Work item: Beginning with the first line and ending with the one containing "which is quadratic", copy the lines of the listing below exactly; omit everything else.
(Records)
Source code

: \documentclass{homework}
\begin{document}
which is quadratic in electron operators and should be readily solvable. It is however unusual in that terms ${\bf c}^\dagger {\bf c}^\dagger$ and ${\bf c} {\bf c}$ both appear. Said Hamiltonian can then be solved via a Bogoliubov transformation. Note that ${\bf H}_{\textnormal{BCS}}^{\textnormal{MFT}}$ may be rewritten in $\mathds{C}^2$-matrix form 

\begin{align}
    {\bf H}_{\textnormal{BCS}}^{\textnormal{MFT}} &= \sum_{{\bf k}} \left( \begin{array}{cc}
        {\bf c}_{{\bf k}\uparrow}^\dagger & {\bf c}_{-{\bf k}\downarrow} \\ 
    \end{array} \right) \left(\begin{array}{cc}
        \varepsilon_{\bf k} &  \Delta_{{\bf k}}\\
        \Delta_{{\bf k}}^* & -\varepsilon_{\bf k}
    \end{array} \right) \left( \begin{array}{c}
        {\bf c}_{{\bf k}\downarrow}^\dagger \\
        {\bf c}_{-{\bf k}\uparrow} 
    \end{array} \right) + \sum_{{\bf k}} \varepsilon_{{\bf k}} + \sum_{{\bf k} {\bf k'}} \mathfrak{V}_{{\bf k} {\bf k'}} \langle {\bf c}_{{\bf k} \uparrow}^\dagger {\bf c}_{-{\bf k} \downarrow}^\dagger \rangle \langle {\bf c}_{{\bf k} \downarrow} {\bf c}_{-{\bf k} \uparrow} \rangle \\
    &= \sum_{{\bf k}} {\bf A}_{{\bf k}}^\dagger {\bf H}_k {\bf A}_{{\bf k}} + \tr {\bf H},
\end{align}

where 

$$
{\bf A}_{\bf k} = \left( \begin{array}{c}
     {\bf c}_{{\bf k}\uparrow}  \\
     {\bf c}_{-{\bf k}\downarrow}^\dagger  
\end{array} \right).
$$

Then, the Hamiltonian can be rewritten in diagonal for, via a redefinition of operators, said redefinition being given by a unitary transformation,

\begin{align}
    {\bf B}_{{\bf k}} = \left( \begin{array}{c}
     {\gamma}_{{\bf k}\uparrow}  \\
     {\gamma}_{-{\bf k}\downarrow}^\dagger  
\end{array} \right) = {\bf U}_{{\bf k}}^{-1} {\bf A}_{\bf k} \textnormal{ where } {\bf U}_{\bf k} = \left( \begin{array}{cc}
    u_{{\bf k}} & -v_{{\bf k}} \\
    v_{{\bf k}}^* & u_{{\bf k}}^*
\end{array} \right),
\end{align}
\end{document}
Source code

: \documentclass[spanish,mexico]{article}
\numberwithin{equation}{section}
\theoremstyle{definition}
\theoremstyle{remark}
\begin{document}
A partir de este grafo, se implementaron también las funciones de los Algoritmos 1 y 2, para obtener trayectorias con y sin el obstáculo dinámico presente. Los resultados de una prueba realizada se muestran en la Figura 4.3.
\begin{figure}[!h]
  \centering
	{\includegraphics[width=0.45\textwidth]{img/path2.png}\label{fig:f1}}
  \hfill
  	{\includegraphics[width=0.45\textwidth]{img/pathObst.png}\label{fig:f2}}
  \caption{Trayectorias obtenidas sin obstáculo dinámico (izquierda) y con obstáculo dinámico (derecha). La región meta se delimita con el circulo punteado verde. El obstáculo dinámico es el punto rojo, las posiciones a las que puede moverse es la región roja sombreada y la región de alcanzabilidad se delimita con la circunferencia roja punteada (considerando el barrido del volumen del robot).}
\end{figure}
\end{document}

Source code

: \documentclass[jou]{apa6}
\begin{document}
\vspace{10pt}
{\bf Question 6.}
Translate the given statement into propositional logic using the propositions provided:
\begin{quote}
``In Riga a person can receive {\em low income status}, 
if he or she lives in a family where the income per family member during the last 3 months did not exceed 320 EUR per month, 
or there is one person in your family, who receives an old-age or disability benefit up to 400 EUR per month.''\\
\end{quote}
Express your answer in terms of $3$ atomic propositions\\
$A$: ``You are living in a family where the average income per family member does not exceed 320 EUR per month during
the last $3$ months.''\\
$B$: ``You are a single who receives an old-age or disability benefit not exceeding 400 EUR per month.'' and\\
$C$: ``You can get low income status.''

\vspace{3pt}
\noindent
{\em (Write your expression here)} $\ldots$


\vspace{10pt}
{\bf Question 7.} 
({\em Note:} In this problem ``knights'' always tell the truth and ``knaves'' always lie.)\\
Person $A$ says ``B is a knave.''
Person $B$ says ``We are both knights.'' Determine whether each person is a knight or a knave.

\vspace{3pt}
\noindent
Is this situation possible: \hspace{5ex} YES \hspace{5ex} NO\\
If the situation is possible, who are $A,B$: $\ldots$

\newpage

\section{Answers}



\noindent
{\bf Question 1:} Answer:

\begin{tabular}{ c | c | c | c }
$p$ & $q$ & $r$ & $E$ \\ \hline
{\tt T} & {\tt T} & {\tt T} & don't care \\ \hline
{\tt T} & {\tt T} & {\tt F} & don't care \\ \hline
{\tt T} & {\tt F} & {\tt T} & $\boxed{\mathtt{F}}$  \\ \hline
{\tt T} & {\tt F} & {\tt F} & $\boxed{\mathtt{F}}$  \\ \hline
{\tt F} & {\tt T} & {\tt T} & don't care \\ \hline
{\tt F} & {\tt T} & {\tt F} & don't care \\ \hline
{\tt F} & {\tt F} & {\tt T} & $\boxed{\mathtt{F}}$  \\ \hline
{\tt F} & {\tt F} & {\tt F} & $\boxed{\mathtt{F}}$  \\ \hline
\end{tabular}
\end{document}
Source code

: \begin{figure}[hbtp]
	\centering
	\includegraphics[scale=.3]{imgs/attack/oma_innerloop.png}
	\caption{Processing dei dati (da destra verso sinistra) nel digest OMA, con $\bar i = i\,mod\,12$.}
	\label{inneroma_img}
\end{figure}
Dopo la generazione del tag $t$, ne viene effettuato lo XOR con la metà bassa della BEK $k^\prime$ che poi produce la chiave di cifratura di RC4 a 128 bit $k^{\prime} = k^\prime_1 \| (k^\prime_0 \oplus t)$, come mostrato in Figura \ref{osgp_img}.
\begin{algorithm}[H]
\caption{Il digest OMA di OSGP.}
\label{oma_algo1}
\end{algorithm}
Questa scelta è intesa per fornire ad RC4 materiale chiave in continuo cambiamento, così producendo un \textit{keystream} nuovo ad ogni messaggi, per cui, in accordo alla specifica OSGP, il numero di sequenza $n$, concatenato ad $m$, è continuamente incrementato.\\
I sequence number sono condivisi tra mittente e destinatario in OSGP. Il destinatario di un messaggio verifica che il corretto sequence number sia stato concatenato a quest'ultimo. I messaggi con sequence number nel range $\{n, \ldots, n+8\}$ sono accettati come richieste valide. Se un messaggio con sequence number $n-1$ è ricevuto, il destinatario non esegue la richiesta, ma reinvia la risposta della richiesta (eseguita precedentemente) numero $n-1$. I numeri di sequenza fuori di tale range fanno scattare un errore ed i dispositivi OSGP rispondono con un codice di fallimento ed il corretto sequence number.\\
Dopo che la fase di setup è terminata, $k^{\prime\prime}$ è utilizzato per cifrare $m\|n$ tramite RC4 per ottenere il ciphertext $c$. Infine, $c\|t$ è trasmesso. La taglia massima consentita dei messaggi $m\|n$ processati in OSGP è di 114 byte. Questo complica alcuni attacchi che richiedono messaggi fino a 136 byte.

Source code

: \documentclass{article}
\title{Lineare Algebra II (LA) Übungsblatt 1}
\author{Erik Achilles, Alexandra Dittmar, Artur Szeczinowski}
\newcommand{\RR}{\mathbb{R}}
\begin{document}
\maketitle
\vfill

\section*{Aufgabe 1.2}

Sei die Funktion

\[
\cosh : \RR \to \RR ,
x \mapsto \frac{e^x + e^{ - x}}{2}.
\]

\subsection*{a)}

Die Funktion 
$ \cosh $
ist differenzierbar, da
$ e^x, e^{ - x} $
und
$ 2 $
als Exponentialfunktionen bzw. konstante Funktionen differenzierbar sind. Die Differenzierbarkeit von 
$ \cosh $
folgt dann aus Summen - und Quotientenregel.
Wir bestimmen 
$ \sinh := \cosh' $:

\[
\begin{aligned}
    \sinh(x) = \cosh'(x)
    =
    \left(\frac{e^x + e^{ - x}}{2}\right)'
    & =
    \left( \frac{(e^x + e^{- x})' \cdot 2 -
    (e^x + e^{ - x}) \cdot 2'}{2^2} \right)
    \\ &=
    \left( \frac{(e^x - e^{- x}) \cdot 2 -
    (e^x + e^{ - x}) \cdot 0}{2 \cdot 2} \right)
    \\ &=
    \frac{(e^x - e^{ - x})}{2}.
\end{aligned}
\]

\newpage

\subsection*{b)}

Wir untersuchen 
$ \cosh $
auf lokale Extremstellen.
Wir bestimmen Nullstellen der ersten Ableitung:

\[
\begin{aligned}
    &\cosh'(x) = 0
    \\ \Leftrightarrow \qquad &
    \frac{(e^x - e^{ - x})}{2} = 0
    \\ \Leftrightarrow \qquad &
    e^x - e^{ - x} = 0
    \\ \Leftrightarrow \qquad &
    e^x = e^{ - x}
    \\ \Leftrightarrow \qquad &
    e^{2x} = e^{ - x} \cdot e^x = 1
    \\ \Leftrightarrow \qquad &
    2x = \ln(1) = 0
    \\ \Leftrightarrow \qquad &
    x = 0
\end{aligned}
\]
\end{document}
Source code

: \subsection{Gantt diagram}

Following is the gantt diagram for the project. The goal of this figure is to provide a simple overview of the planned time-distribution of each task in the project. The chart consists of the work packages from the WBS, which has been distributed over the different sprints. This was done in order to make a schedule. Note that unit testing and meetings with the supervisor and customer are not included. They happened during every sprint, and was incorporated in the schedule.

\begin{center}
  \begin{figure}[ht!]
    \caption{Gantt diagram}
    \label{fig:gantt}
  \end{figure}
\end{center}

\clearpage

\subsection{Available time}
(End Records)
Solved exercise:
Source code

: \documentclass{homework}
\begin{document}
which is quadratic in electron operators and should be readily solvable. It is however unusual in that terms ${\bf c}^\dagger {\bf c}^\dagger$ and ${\bf c} {\bf c}$ both appear. Said Hamiltonian can then be solved via a Bogoliubov transformation. Note that ${\bf H}_{\textnormal{BCS}}^{\textnormal{MFT}}$ may be rewritten in $\mathds{C}^2$-matrix form 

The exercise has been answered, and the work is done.